Mais le Gouvernement n’a pas suivi les pistes évoquées, comme la suppression de l’abattement de 10 % de frais professionnels – dont on conviendra qu’il est, dans son intitulé, ubuesque –, l’alignement de la CSG sur celle des actifs, ou la désindexation durable, comme elle est pratiquée dans les régimes complémentaires.

La fiscalisation de la majoration de 10 % pour trois enfants est une mesure de justice, et elle complétera le dispositif. Les recettes à court terme, qui s’élèvent à 7 milliards d’euros, constituent le premier étage de la fusée « sauvetage du système par répartition ».

Le second étage est constitué par l’allongement progressif – là aussi, modéré – de la durée de cotisation. Il s’agit de la faire passer progressivement de 41,5 annuités à 43 annuités à l’horizon 2035, à raison d’un trimestre tous les trois ans, à compter de 2020. Ce sont ceux qui ont aujourd’hui 40 ans, la génération de 1973, qui devront justifier les premiers de 43 annuités pour une retraite à taux plein. On mesure, là encore, la progressivité du dispositif, et l’anticipation de l’annonce.

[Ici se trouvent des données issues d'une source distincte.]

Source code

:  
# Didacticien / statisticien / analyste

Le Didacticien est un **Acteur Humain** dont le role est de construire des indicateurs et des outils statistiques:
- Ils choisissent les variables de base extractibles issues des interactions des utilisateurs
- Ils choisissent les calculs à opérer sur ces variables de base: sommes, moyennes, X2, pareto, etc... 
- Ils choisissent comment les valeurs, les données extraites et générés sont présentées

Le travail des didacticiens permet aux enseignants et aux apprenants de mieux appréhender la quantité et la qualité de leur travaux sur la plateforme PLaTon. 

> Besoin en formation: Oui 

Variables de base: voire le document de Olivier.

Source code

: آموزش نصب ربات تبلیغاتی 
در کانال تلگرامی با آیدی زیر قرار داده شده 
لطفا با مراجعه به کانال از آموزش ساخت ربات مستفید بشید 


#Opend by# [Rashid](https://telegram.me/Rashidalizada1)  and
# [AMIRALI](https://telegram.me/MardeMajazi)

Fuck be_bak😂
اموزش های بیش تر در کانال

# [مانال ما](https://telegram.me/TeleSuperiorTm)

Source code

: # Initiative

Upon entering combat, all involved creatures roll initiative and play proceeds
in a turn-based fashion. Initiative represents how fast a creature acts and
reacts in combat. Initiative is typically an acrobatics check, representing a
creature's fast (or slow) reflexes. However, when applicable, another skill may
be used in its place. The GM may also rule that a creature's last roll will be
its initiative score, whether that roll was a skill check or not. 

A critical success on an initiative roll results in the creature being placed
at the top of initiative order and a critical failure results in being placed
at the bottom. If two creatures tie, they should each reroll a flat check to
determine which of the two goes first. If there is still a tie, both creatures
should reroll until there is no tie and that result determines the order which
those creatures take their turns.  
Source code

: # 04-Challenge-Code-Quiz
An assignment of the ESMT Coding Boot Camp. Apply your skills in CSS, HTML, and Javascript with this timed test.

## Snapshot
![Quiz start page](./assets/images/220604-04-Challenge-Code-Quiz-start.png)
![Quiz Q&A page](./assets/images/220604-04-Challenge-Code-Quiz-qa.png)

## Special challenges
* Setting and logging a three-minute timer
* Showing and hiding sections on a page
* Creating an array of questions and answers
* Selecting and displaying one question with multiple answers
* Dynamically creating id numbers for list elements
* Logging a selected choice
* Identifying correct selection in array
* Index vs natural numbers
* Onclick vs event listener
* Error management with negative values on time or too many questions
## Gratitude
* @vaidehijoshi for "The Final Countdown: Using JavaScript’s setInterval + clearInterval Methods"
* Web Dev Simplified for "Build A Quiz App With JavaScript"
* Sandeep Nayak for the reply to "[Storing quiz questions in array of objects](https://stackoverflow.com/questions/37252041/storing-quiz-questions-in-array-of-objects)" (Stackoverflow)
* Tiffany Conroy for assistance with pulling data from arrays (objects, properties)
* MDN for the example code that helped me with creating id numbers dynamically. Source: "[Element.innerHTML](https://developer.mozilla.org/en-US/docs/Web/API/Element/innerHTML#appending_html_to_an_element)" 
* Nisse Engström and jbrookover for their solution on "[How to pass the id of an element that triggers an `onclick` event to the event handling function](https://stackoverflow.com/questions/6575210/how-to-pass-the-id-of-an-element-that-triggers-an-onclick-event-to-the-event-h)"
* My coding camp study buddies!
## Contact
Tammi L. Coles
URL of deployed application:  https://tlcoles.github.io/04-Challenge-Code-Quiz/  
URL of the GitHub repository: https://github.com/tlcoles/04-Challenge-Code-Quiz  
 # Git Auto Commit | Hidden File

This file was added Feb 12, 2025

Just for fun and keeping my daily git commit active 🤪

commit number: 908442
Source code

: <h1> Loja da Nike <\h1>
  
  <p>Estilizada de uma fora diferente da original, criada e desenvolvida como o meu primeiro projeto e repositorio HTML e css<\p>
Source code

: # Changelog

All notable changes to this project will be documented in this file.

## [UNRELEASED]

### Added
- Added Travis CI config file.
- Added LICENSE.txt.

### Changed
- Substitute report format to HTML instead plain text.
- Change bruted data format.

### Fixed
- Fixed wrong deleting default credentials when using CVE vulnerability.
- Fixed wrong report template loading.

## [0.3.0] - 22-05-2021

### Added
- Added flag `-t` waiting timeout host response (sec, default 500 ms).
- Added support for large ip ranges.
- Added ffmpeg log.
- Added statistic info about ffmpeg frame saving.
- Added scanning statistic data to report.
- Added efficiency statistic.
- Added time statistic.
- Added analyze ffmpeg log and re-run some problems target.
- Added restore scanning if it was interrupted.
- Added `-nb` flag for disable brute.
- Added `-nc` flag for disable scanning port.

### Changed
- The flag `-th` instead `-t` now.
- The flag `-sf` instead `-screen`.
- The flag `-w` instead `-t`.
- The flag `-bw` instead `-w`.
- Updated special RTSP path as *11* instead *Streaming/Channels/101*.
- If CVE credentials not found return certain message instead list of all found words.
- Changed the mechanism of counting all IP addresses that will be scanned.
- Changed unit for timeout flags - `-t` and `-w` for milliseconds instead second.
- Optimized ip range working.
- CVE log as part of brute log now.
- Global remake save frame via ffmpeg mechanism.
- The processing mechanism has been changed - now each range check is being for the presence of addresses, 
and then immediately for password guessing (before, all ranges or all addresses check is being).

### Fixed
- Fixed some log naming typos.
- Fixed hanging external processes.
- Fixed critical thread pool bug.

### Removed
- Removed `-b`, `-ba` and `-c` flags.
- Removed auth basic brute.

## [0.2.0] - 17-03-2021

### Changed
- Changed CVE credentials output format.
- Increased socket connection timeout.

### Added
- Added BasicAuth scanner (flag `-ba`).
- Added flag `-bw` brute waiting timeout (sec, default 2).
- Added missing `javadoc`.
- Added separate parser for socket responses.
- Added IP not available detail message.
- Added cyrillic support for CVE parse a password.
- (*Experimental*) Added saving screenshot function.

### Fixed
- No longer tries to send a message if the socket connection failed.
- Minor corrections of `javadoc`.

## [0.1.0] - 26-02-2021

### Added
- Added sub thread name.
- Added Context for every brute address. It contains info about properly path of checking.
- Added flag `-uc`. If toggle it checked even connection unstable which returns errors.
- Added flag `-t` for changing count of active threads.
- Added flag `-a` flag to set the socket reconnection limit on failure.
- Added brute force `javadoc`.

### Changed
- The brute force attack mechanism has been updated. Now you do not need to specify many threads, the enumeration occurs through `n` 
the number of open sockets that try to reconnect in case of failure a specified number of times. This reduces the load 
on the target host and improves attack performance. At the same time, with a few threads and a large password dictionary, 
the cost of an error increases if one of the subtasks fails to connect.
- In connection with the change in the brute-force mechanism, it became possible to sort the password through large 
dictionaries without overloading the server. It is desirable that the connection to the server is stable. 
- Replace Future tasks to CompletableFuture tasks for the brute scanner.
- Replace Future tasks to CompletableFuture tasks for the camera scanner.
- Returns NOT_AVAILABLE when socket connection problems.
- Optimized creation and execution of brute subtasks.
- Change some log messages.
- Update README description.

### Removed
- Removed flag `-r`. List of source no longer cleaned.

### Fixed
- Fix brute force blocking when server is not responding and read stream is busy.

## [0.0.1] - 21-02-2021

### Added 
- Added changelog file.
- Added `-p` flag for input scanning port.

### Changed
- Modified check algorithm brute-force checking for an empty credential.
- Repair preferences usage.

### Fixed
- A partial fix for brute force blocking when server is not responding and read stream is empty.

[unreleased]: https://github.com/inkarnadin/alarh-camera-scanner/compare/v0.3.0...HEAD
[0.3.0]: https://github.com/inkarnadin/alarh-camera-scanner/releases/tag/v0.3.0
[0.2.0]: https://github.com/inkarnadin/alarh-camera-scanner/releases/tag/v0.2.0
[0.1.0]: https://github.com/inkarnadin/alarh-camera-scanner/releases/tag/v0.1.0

Ces deux étages de la fusée sont étroitement liés et ne peuvent être déconnectés. L’équilibre en 2040 en dépend. C’est toute l’architecture de la réforme qui apparaît : l’augmentation des cotisations peut être modérée parce que l’allongement de la durée de cotisation prend le relais à compter de 2020.

Ce n’est qu’au prix de l’effectivité de ces deux mesures que l’objectif premier de la réforme sera atteint : préserver un niveau de vie digne et satisfaisant à ceux qui vivront de plus en plus longtemps leur retraite. À partir de 2040, les papys boomers auront laissé la place à une population active nombreuse, et notre système retrouvera son équilibre.

C’est la première fois qu’une réforme essaye de voir aussi loin ! Bien sûr, les incertitudes économiques sont de nature à contrarier cet équilibre, mais les hypothèses retenues sont réalistes, avec un taux de productivité en progression de 1,5 % et un chômage qui redescendrait fortement, grâce aux politiques que nous menons.

Pour autant, la réforme est prévoyante. Elle instaure un comité de suivi des retraites, qui, par son expertise annuelle, saura alerter les gouvernants des dérives structurelles du système, notamment de l’éloignement des objectifs poursuivis.

Au-delà de ce rétablissement des comptes, préalable et indispensable à la pérennisation du système, ce sont les mesures de justice qui caractérisent votre réforme, madame la ministre. Jamais les réformes antérieures n’ont accordé autant d’importance à la réparation des injustices, à la résorption des inégalités, à des avancées sociales aussi fortes.